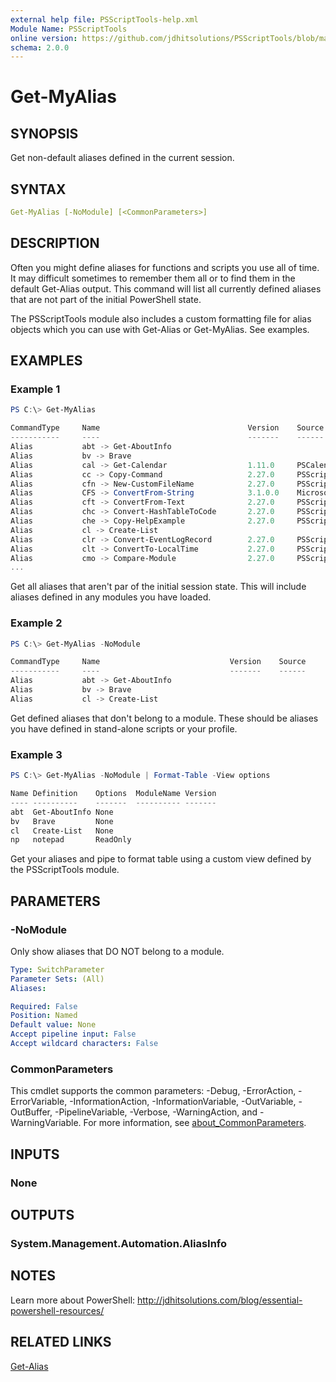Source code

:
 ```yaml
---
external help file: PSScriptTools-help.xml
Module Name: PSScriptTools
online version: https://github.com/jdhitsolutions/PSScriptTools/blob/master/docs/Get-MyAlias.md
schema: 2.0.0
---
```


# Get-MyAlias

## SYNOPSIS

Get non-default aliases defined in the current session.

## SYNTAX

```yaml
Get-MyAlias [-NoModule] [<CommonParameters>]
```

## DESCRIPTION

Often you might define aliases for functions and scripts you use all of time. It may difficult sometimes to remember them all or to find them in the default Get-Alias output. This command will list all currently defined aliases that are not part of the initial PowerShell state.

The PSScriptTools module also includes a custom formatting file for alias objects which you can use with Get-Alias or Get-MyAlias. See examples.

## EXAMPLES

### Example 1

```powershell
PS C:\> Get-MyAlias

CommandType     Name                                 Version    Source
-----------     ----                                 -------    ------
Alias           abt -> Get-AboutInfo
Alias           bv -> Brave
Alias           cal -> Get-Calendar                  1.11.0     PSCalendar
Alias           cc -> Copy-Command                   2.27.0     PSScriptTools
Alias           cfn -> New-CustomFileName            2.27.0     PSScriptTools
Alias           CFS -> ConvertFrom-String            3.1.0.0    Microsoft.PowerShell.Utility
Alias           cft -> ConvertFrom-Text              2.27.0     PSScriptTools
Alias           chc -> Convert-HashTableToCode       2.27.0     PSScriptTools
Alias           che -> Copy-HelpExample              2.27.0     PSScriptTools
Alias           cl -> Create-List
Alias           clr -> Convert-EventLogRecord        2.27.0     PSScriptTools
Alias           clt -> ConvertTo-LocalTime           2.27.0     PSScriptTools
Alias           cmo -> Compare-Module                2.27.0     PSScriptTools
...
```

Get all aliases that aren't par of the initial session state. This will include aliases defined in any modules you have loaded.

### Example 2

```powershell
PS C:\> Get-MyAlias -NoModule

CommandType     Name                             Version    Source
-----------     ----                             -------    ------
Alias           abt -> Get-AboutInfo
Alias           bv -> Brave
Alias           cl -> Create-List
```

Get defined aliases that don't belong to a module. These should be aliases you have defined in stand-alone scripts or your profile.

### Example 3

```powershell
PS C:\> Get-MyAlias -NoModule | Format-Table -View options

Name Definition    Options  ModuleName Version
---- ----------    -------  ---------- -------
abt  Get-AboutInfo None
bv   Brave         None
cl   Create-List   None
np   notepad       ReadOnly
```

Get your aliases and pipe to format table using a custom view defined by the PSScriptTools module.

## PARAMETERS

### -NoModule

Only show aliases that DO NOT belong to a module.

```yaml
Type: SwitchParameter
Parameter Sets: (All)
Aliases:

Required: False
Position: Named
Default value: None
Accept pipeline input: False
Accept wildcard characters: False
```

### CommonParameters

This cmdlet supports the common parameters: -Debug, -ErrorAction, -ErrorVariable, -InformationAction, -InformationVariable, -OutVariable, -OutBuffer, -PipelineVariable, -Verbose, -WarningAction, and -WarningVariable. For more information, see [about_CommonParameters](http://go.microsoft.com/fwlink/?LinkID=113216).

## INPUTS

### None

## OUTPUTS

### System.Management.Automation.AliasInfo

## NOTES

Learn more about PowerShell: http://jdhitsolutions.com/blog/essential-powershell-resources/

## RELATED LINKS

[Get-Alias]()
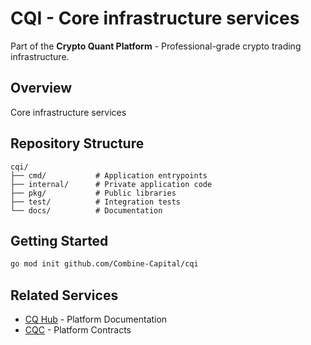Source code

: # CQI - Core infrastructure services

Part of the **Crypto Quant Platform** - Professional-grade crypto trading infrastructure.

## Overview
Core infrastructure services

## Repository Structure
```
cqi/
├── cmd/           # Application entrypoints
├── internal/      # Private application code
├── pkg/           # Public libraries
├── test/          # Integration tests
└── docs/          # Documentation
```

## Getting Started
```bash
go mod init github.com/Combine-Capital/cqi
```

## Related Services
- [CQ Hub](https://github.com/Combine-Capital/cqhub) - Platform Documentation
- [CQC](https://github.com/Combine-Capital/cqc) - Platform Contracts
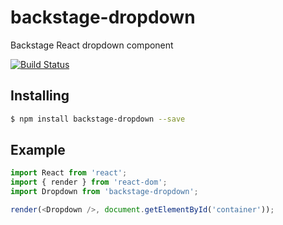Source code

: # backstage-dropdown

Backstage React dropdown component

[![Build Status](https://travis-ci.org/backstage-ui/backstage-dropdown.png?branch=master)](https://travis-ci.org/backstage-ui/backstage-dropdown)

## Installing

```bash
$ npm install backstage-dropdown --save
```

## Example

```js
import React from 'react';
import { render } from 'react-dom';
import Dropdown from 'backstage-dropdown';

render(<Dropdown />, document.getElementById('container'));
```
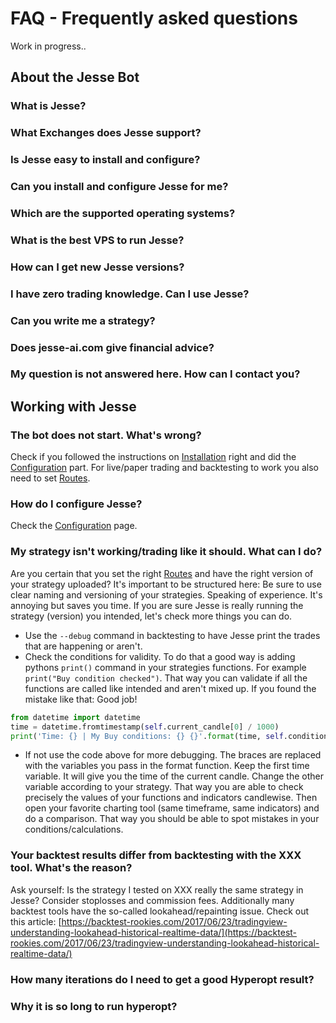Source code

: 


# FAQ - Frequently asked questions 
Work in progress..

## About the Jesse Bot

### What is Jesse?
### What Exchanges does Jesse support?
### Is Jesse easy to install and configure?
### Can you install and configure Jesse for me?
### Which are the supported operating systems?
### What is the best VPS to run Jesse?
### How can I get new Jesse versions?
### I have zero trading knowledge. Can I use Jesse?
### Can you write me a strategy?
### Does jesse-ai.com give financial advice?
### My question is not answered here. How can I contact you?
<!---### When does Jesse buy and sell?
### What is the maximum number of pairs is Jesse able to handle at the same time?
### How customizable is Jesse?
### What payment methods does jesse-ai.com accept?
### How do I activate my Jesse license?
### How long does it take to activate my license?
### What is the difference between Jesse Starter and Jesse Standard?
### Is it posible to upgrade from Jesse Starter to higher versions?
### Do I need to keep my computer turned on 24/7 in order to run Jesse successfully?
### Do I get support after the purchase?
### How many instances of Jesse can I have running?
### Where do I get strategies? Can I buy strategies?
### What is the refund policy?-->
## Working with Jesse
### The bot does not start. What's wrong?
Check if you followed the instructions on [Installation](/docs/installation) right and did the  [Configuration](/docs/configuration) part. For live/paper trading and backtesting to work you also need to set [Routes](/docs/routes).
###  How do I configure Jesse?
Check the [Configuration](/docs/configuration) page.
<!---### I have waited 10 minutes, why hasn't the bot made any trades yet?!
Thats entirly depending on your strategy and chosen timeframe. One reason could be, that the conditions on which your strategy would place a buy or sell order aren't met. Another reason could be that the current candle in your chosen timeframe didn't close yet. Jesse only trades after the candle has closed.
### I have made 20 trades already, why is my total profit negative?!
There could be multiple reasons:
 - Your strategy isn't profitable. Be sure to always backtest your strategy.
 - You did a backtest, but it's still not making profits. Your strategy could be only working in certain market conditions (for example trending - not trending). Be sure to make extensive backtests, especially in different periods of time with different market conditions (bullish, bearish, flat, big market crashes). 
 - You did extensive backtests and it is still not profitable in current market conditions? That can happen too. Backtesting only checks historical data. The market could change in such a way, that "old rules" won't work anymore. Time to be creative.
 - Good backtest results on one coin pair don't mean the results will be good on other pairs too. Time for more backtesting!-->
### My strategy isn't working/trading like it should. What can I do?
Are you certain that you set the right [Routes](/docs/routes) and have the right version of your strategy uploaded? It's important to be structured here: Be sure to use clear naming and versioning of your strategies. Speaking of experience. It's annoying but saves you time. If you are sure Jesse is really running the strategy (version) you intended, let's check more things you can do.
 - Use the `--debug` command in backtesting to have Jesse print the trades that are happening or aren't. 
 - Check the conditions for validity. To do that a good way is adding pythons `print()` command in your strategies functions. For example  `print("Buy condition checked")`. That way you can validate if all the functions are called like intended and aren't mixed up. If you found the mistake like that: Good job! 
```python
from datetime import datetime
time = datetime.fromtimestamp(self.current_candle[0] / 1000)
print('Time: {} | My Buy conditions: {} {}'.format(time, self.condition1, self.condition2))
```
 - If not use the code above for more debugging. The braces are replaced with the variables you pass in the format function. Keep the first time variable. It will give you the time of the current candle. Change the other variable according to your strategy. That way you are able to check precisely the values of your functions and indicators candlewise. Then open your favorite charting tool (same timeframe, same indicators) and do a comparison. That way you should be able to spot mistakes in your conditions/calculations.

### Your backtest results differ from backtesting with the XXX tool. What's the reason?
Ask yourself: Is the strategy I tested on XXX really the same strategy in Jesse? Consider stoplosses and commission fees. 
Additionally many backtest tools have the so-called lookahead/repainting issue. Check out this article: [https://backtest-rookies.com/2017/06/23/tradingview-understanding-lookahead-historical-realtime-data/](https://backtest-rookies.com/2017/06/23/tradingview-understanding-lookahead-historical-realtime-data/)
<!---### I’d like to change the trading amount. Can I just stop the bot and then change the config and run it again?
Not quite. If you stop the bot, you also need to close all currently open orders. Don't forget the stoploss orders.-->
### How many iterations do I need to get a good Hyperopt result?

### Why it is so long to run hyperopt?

::::::

YOUR ASSIGNMENT - The response should hold exactly the lines starting at the line with "### Can you install" and ending at the line with "### My question", and no other line of the material above.

RESPONSE FOR THIS EXERCISE -
### Can you install and configure Jesse for me?
### Which are the supported operating systems?
### What is the best VPS to run Jesse?
### How can I get new Jesse versions?
### I have zero trading knowledge. Can I use Jesse?
### Can you write me a strategy?
### Does jesse-ai.com give financial advice?
### My question is not answered here. How can I contact you?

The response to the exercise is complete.